Irregardless is a word commonly used in place of regardless or irrespective, which has caused controversy since the early twentieth century, though the word appeared in print as early as 1795. Most dictionaries list it as nonstandard or incorrect usage, and recommend that "regardless" should be used instead

Further down in the same thread, they asked, "Why do fools like you keep forgetting...", to which I replied, "Why do fools such as you keep insisting..."

So, who got it right?

Am I over-extending the lesson of my mother's pet peeve, i.e. she always corrected the TV in the '50-60s whenever she heard "Winston tastes good like a cigarette should" which properly said would have been "Winston tastes good, as a cigarette should".

Of course, today that's not seen on TV, having been replaced by "Smoking [Winston] causes lung cancer, as smoking any cigarette would".

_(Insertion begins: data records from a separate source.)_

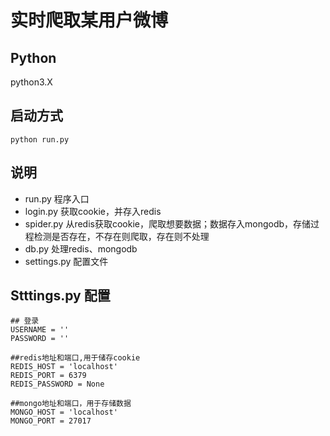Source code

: # 实时爬取某用户微博
## Python
python3.X
## 启动方式
```
python run.py
```
## 说明
+ run.py 程序入口
+ login.py 获取cookie，并存入redis
+ spider.py 从redis获取cookie，爬取想要数据；数据存入mongodb，存储过程检测是否存在，不存在则爬取，存在则不处理
+ db.py 处理redis、mongodb
+ settings.py 配置文件

## **Stttings.py 配置**
```
## 登录
USERNAME = ''
PASSWORD = ''

##redis地址和端口,用于储存cookie
REDIS_HOST = 'localhost'
REDIS_PORT = 6379
REDIS_PASSWORD = None

##mongo地址和端口，用于存储数据
MONGO_HOST = 'localhost'
MONGO_PORT = 27017
```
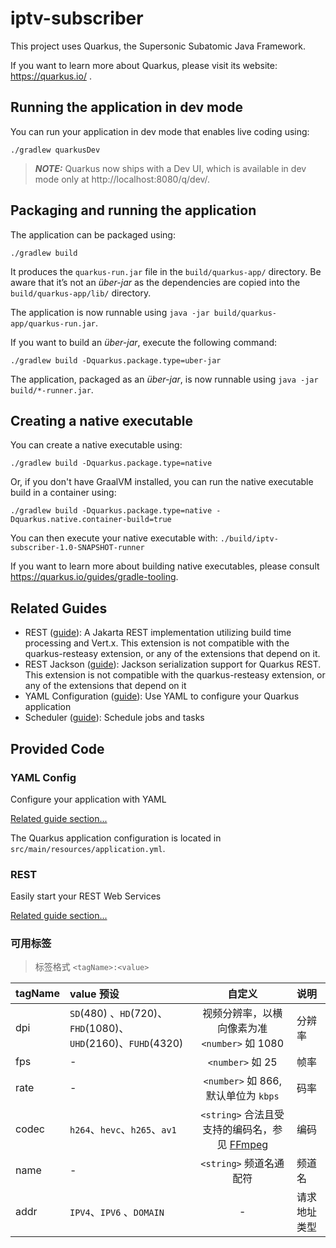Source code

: # iptv-subscriber

This project uses Quarkus, the Supersonic Subatomic Java Framework.

If you want to learn more about Quarkus, please visit its website: https://quarkus.io/ .

## Running the application in dev mode

You can run your application in dev mode that enables live coding using:

```shell script
./gradlew quarkusDev
```

> **_NOTE:_**  Quarkus now ships with a Dev UI, which is available in dev mode only at http://localhost:8080/q/dev/.

## Packaging and running the application

The application can be packaged using:

```shell script
./gradlew build
```

It produces the `quarkus-run.jar` file in the `build/quarkus-app/` directory.
Be aware that it’s not an _über-jar_ as the dependencies are copied into the `build/quarkus-app/lib/` directory.

The application is now runnable using `java -jar build/quarkus-app/quarkus-run.jar`.

If you want to build an _über-jar_, execute the following command:

```shell script
./gradlew build -Dquarkus.package.type=uber-jar
```

The application, packaged as an _über-jar_, is now runnable using `java -jar build/*-runner.jar`.

## Creating a native executable

You can create a native executable using:

```shell script
./gradlew build -Dquarkus.package.type=native
```

Or, if you don't have GraalVM installed, you can run the native executable build in a container using:

```shell script
./gradlew build -Dquarkus.package.type=native -Dquarkus.native.container-build=true
```

You can then execute your native executable with: `./build/iptv-subscriber-1.0-SNAPSHOT-runner`

If you want to learn more about building native executables, please consult https://quarkus.io/guides/gradle-tooling.

## Related Guides

- REST ([guide](https://quarkus.io/guides/rest)): A Jakarta REST implementation utilizing build time processing and
  Vert.x. This extension is not compatible with the quarkus-resteasy extension, or any of the extensions that depend on
  it.
- REST Jackson ([guide](https://quarkus.io/guides/rest#json-serialisation)): Jackson serialization support for Quarkus
  REST. This extension is not compatible with the quarkus-resteasy extension, or any of the extensions that depend on it
- YAML Configuration ([guide](https://quarkus.io/guides/config-yaml)): Use YAML to configure your Quarkus application
- Scheduler ([guide](https://quarkus.io/guides/scheduler)): Schedule jobs and tasks

## Provided Code

### YAML Config

Configure your application with YAML

[Related guide section...](https://quarkus.io/guides/config-reference#configuration-examples)

The Quarkus application configuration is located in `src/main/resources/application.yml`.

### REST

Easily start your REST Web Services

[Related guide section...](https://quarkus.io/guides/getting-started-reactive#reactive-jax-rs-resources)

### 可用标签

> 标签格式 `<tagName>:<value>`

| tagName | value 预设                                                    |                          自定义                           | 说明     
|:--------|:------------------------------------------------------------|:------------------------------------------------------:|:-------
| dpi     | `SD`(480) 、`HD`(720)、 `FHD`(1080)、 `UHD`(2160)、`FUHD`(4320) |             视频分辨率，以横向像素为准`<number>` 如 1080             | 分辨率    
| fps     | -                                                           |                    `<number>` 如 25                     | 帧率     
| rate    | -                                                           |             `<number>` 如 866, 默认单位为 `kbps`             | 码率     
| codec   | `h264`、`hevc`、`h265`、`av1`                                  | `<string>` 合法且受支持的编码名，参见 [FFmpeg](https://ffmpeg.org/) | 编码     
| name    | -                                                           |                   `<string>` 频道名通配符                    | 频道名    
| addr    | `IPV4`、`IPV6` 、`DOMAIN`                                     |                           -                            | 请求地址类型 
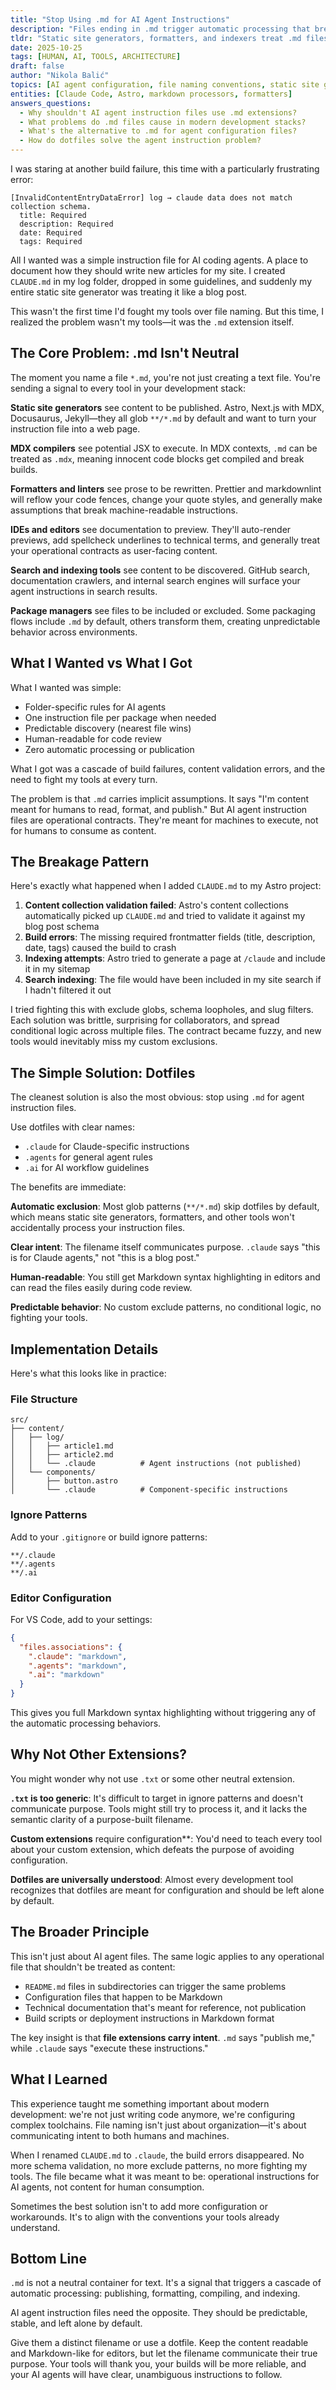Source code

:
 ```yaml
---
title: "Stop Using .md for AI Agent Instructions"
description: "Files ending in .md trigger automatic processing that breaks agent instruction files. Use dotfiles instead."
tldr: "Static site generators, formatters, and indexers treat .md files as content. Agent instruction files need dotfiles like .claude to avoid unwanted processing."
date: 2025-10-25
tags: [HUMAN, AI, TOOLS, ARCHITECTURE]
draft: false
author: "Nikola Balić"
topics: [AI agent configuration, file naming conventions, static site generators, development workflow]
entities: [Claude Code, Astro, markdown processors, formatters]
answers_questions:
  - Why shouldn't AI agent instruction files use .md extensions?
  - What problems do .md files cause in modern development stacks?
  - What's the alternative to .md for agent configuration files?
  - How do dotfiles solve the agent instruction problem?
---
```


I was staring at another build failure, this time with a particularly frustrating error:

```
[InvalidContentEntryDataError] log → claude data does not match collection schema.
  title: Required
  description: Required
  date: Required
  tags: Required
```

All I wanted was a simple instruction file for AI coding agents. A place to document how they should write new articles for my site. I created `CLAUDE.md` in my log folder, dropped in some guidelines, and suddenly my entire static site generator was treating it like a blog post.

This wasn't the first time I'd fought my tools over file naming. But this time, I realized the problem wasn't my tools—it was the `.md` extension itself.

## The Core Problem: .md Isn't Neutral

The moment you name a file `*.md`, you're not just creating a text file. You're sending a signal to every tool in your development stack:

**Static site generators** see content to be published. Astro, Next.js with MDX, Docusaurus, Jekyll—they all glob `**/*.md` by default and want to turn your instruction file into a web page.

**MDX compilers** see potential JSX to execute. In MDX contexts, `.md` can be treated as `.mdx`, meaning innocent code blocks get compiled and break builds.

**Formatters and linters** see prose to be rewritten. Prettier and markdownlint will reflow your code fences, change your quote styles, and generally make assumptions that break machine-readable instructions.

**IDEs and editors** see documentation to preview. They'll auto-render previews, add spellcheck underlines to technical terms, and generally treat your operational contracts as user-facing content.

**Search and indexing tools** see content to be discovered. GitHub search, documentation crawlers, and internal search engines will surface your agent instructions in search results.

**Package managers** see files to be included or excluded. Some packaging flows include `.md` by default, others transform them, creating unpredictable behavior across environments.

## What I Wanted vs What I Got

What I wanted was simple:
- Folder-specific rules for AI agents
- One instruction file per package when needed
- Predictable discovery (nearest file wins)
- Human-readable for code review
- Zero automatic processing or publication

What I got was a cascade of build failures, content validation errors, and the need to fight my tools at every turn.

The problem is that `.md` carries implicit assumptions. It says "I'm content meant for humans to read, format, and publish." But AI agent instruction files are operational contracts. They're meant for machines to execute, not for humans to consume as content.

## The Breakage Pattern

Here's exactly what happened when I added `CLAUDE.md` to my Astro project:

1. **Content collection validation failed**: Astro's content collections automatically picked up `CLAUDE.md` and tried to validate it against my blog post schema
2. **Build errors**: The missing required frontmatter fields (title, description, date, tags) caused the build to crash
3. **Indexing attempts**: Astro tried to generate a page at `/claude` and include it in my sitemap
4. **Search indexing**: The file would have been included in my site search if I hadn't filtered it out

I tried fighting this with exclude globs, schema loopholes, and slug filters. Each solution was brittle, surprising for collaborators, and spread conditional logic across multiple files. The contract became fuzzy, and new tools would inevitably miss my custom exclusions.

## The Simple Solution: Dotfiles

The cleanest solution is also the most obvious: stop using `.md` for agent instruction files.

Use dotfiles with clear names:
- `.claude` for Claude-specific instructions
- `.agents` for general agent rules
- `.ai` for AI workflow guidelines

The benefits are immediate:

**Automatic exclusion**: Most glob patterns (`**/*.md`) skip dotfiles by default, which means static site generators, formatters, and other tools won't accidentally process your instruction files.

**Clear intent**: The filename itself communicates purpose. `.claude` says "this is for Claude agents," not "this is a blog post."

**Human-readable**: You still get Markdown syntax highlighting in editors and can read the files easily during code review.

**Predictable behavior**: No custom exclude patterns, no conditional logic, no fighting your tools.

## Implementation Details

Here's what this looks like in practice:

### File Structure
```
src/
├── content/
│   ├── log/
│   │   ├── article1.md
│   │   ├── article2.md
│   │   └── .claude          # Agent instructions (not published)
│   └── components/
│       ├── button.astro
│       └── .claude          # Component-specific instructions
```

### Ignore Patterns
Add to your `.gitignore` or build ignore patterns:
```
**/.claude
**/.agents
**/.ai
```

### Editor Configuration
For VS Code, add to your settings:
```json
{
  "files.associations": {
    ".claude": "markdown",
    ".agents": "markdown",
    ".ai": "markdown"
  }
}
```

This gives you full Markdown syntax highlighting without triggering any of the automatic processing behaviors.

## Why Not Other Extensions?

You might wonder why not use `.txt` or some other neutral extension.

**`.txt` is too generic**: It's difficult to target in ignore patterns and doesn't communicate purpose. Tools might still try to process it, and it lacks the semantic clarity of a purpose-built filename.

**Custom extensions** require configuration**: You'd need to teach every tool about your custom extension, which defeats the purpose of avoiding configuration.

**Dotfiles are universally understood**: Almost every development tool recognizes that dotfiles are meant for configuration and should be left alone by default.

## The Broader Principle

This isn't just about AI agent files. The same logic applies to any operational file that shouldn't be treated as content:

- `README.md` files in subdirectories can trigger the same problems
- Configuration files that happen to be Markdown
- Technical documentation that's meant for reference, not publication
- Build scripts or deployment instructions in Markdown format

The key insight is that **file extensions carry intent**. `.md` says "publish me," while `.claude` says "execute these instructions."

## What I Learned

This experience taught me something important about modern development: we're not just writing code anymore, we're configuring complex toolchains. File naming isn't just about organization—it's about communicating intent to both humans and machines.

When I renamed `CLAUDE.md` to `.claude`, the build errors disappeared. No more schema validation, no more exclude patterns, no more fighting my tools. The file became what it was meant to be: operational instructions for AI agents, not content for human consumption.

Sometimes the best solution isn't to add more configuration or workarounds. It's to align with the conventions your tools already understand.

## Bottom Line

`.md` is not a neutral container for text. It's a signal that triggers a cascade of automatic processing: publishing, formatting, compiling, and indexing.

AI agent instruction files need the opposite. They should be predictable, stable, and left alone by default.

Give them a distinct filename or use a dotfile. Keep the content readable and Markdown-like for editors, but let the filename communicate their true purpose. Your tools will thank you, your builds will be more reliable, and your AI agents will have clear, unambiguous instructions to follow.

  • Is the question about "people like you" vs "people such as you" or is it about irregardless vs regardless? – developerwjk Oct 19 '16 at 21:30
  • In any case "like" is more natural. "Such" has become formal, and, as such, pretentious in normal conversational usage. Not as I just used it, but as you're using it, i.e. "people such as you". Of course, in fragments, it seems quite natural. Like retorting "such as?" – developerwjk Oct 19 '16 at 21:32
  • That was also the whole point of the advertising campaign. The line after that was "What do you want, good grammar or good taste?". The idea being that only pedants worry about details like this, most people use the less formal wording, and they were appealing to all these ordinary folk to enjoy their cigarettes. It also made use the pun in "good taste", which could refer to either flavor or adherence to acceptable norms. – Barmar Oct 19 '16 at 22:20
  • @developerwjk
    1. The mention of his irregardless admonishment (in reply to someone else, not toward me) followed the word IRONICALLY - it was merely to point out that a self-appointed (pedantic) cop, after correcting someone else, may have strayed from proper usage himself. Hence the irony. duh!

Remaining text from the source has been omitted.